Between 1974 and 1991, a small insurgent group known as the Tigray People’s Liberation Front (TPLF) united a coalition of regional liberation groups and led the way to victory over the repressive military regime ruling Ethiopia. They went on to dominate the transethnic federal government for nearly thirty years and have been instrumental, and certainly controversial, in the formation of the modern Ethiopian state. The fact that women formed up to one-third of active combatants during the war remains little known to those outside the study of this particular conflict, yet their involvement and experiences are critical evidence of the inextricable relationship between gender and war. Women’s contributions were much more than a descriptive footnote of the conflict; as educators, activists, health practitioners and soldiers they decisively shaped the course of the war.
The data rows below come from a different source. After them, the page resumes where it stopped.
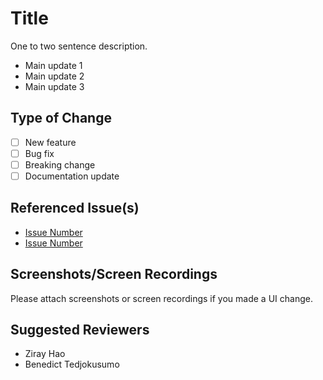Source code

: # Title

One to two sentence description.

- Main update 1
- Main update 2
- Main update 3

## Type of Change

- [ ] New feature
- [ ] Bug fix
- [ ] Breaking change
- [ ] Documentation update

## Referenced Issue(s)

- [Issue Number](Link)
- [Issue Number](Link)

## Screenshots/Screen Recordings

Please attach screenshots or screen recordings if you made a UI change.

## Suggested Reviewers

- Ziray Hao
- Benedict Tedjokusumo
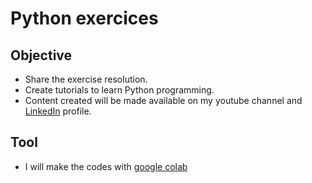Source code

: # Python exercices 

## Objective

* Share the exercise resolution. 
* Create tutorials to learn Python programming. 
* Content created will be made available on my youtube channel and [LinkedIn](https://www.linkedin.com/in/rafa-hsm/) profile. 

## Tool 

* I will make the codes with [google colab](https://colab.research.google.com/notebooks/intro.ipynb) 
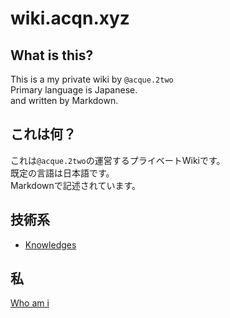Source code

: # wiki.acqn.xyz

## What is this?
This is a my private wiki by `@acque.2two`  
Primary language is Japanese.  
and written by Markdown.  

## これは何？
これは`@acque.2two`の運営するプライベートWikiです。  
既定の言語は日本語です。  
Markdownで記述されています。

## 技術系
* [Knowledges](/Knowledges)

## 私
[Who am i](/Who-am-i)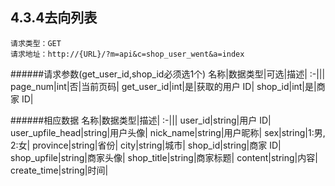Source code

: ## 4.3.4去向列表
	请求类型：GET	请求地址：http://{URL}/?m=api&c=shop_user_went&a=index
         
######请求参数(get_user_id,shop_id必须选1个)
名称|数据类型|可选|描述|
:-|||
page_num|int|否|当前页码|
get_user_id|int|是|获取的用户 ID|
shop_id|int|是|商家 ID|

######相应数据
名称|数据类型|描述|
:-|||
user_id|string|用户 ID|
user_upfile_head|string|用户头像|
nick_name|string|用户昵称|
sex|string|1:男, 2:女|
province|string|省份|
city|string|城市|
shop_id|string|商家 ID|
shop_upfile|string|商家头像|
shop_title|string|商家标题|
content|string|内容|
create_time|string|时间|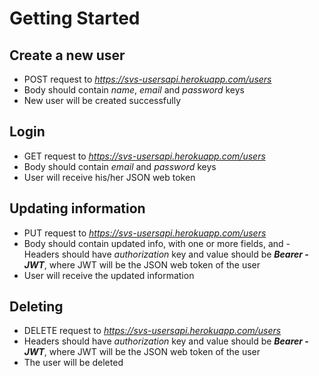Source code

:# Getting Started

## Create a new user

- POST request to _https://svs-usersapi.herokuapp.com/users_
- Body should contain _name_, _email_ and _password_ keys
- New user will be created successfully

## Login

- GET request to _https://svs-usersapi.herokuapp.com/users_
- Body should contain _email_ and _password_ keys
- User will receive his/her JSON web token

## Updating information

- PUT request to _https://svs-usersapi.herokuapp.com/users_
- Body should contain updated info, with one or more fields, and - Headers should have _authorization_ key and value should be **_Bearer - JWT_**, where JWT will be the JSON web token of the user
- User will receive the updated information

## Deleting

- DELETE request to _https://svs-usersapi.herokuapp.com/users_
- Headers should have _authorization_ key and value should be **_Bearer - JWT_**, where JWT will be the JSON web token of the user
- The user will be deleted
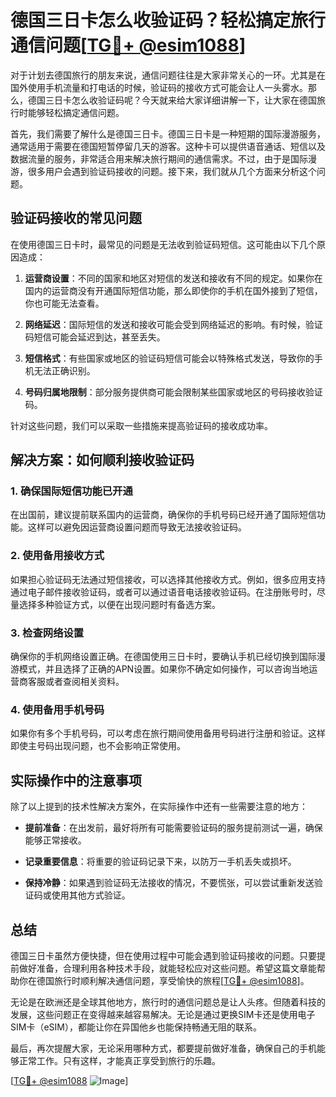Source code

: # 德国三日卡怎么收验证码？轻松搞定旅行通信问题[[TG💪+ @esim1088](https://t.me/s/esim1088)]

对于计划去德国旅行的朋友来说，通信问题往往是大家非常关心的一环。尤其是在国外使用手机流量和打电话的时候，验证码的接收方式可能会让人一头雾水。那么，德国三日卡怎么收验证码呢？今天就来给大家详细讲解一下，让大家在德国旅行时能够轻松搞定通信问题。

首先，我们需要了解什么是德国三日卡。德国三日卡是一种短期的国际漫游服务，通常适用于需要在德国短暂停留几天的游客。这种卡可以提供语音通话、短信以及数据流量的服务，非常适合用来解决旅行期间的通信需求。不过，由于是国际漫游，很多用户会遇到验证码接收的问题。接下来，我们就从几个方面来分析这个问题。

## 验证码接收的常见问题

在使用德国三日卡时，最常见的问题是无法收到验证码短信。这可能由以下几个原因造成：

1. **运营商设置**：不同的国家和地区对短信的发送和接收有不同的规定。如果你在国内的运营商没有开通国际短信功能，那么即使你的手机在国外接到了短信，你也可能无法查看。

2. **网络延迟**：国际短信的发送和接收可能会受到网络延迟的影响。有时候，验证码短信可能会延迟到达，甚至丢失。

3. **短信格式**：有些国家或地区的验证码短信可能会以特殊格式发送，导致你的手机无法正确识别。

4. **号码归属地限制**：部分服务提供商可能会限制某些国家或地区的号码接收验证码。

针对这些问题，我们可以采取一些措施来提高验证码的接收成功率。

## 解决方案：如何顺利接收验证码

### 1. 确保国际短信功能已开通

在出国前，建议提前联系国内的运营商，确保你的手机号码已经开通了国际短信功能。这样可以避免因运营商设置问题而导致无法接收验证码。

### 2. 使用备用接收方式

如果担心验证码无法通过短信接收，可以选择其他接收方式。例如，很多应用支持通过电子邮件接收验证码，或者可以通过语音电话接收验证码。在注册账号时，尽量选择多种验证方式，以便在出现问题时有备选方案。

### 3. 检查网络设置

确保你的手机网络设置正确。在德国使用三日卡时，要确认手机已经切换到国际漫游模式，并且选择了正确的APN设置。如果你不确定如何操作，可以咨询当地运营商客服或者查阅相关资料。

### 4. 使用备用手机号码

如果你有多个手机号码，可以考虑在旅行期间使用备用号码进行注册和验证。这样即使主号码出现问题，也不会影响正常使用。

## 实际操作中的注意事项

除了以上提到的技术性解决方案外，在实际操作中还有一些需要注意的地方：

- **提前准备**：在出发前，最好将所有可能需要验证码的服务提前测试一遍，确保能够正常接收。
  
- **记录重要信息**：将重要的验证码记录下来，以防万一手机丢失或损坏。

- **保持冷静**：如果遇到验证码无法接收的情况，不要慌张，可以尝试重新发送验证码或使用其他方式验证。

## 总结

德国三日卡虽然方便快捷，但在使用过程中可能会遇到验证码接收的问题。只要提前做好准备，合理利用各种技术手段，就能轻松应对这些问题。希望这篇文章能帮助你在德国旅行时顺利解决通信问题，享受愉快的旅程[[TG💪+ @esim1088](https://t.me/s/esim1088)]。

无论是在欧洲还是全球其他地方，旅行时的通信问题总是让人头疼。但随着科技的发展，这些问题正在变得越来越容易解决。无论是通过更换SIM卡还是使用电子SIM卡（eSIM），都能让你在异国他乡也能保持畅通无阻的联系。

最后，再次提醒大家，无论采用哪种方式，都要提前做好准备，确保自己的手机能够正常工作。只有这样，才能真正享受到旅行的乐趣。

[[TG💪+ @esim1088](https://t.me/s/esim1088) ![Image](https://i.postimg.cc/4NQfJmqS/Snipaste-2025-05-13-00-14-12.png)]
This article draws on feminist identity theories of performativity, differential consciousness and liminality to illustrate how female combatants represent an extraordinary process of identity construction in response to the deeply masculinised militarised power hierarchies in which they found themselves. Drawing on evidence from personal testimonies of veteran combatants, it explores the concept and process of masculinisation in female combatant experiences, the inherent instability of gender identities and the conditions under which they were constructed during the Ethiopian civil war.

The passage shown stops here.